PROBLEM DESCRIPTION: In the lines below, count those containing the word "VSCode" and give the number alone.

SOURCE MATERIAL:
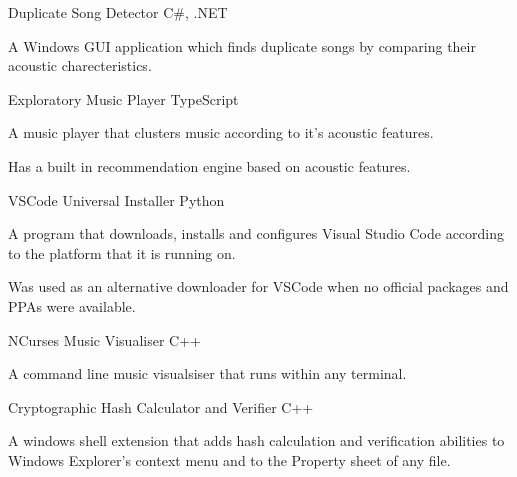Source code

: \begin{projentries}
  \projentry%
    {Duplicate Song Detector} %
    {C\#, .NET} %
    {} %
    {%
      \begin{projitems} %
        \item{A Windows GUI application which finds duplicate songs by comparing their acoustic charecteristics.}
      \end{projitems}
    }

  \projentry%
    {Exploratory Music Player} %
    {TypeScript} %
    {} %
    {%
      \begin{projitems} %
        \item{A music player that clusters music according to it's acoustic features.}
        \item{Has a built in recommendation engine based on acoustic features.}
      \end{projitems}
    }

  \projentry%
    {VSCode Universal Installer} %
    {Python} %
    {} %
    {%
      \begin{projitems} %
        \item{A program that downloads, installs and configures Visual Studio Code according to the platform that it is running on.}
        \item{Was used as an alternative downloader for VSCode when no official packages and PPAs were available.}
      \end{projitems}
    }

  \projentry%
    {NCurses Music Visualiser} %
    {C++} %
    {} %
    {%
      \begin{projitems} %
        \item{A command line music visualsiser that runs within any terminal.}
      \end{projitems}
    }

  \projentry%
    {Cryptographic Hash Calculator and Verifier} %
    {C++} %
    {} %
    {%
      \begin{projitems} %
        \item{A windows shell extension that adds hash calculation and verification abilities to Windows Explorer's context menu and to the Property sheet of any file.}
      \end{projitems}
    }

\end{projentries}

THE COMPLETED TASK: 2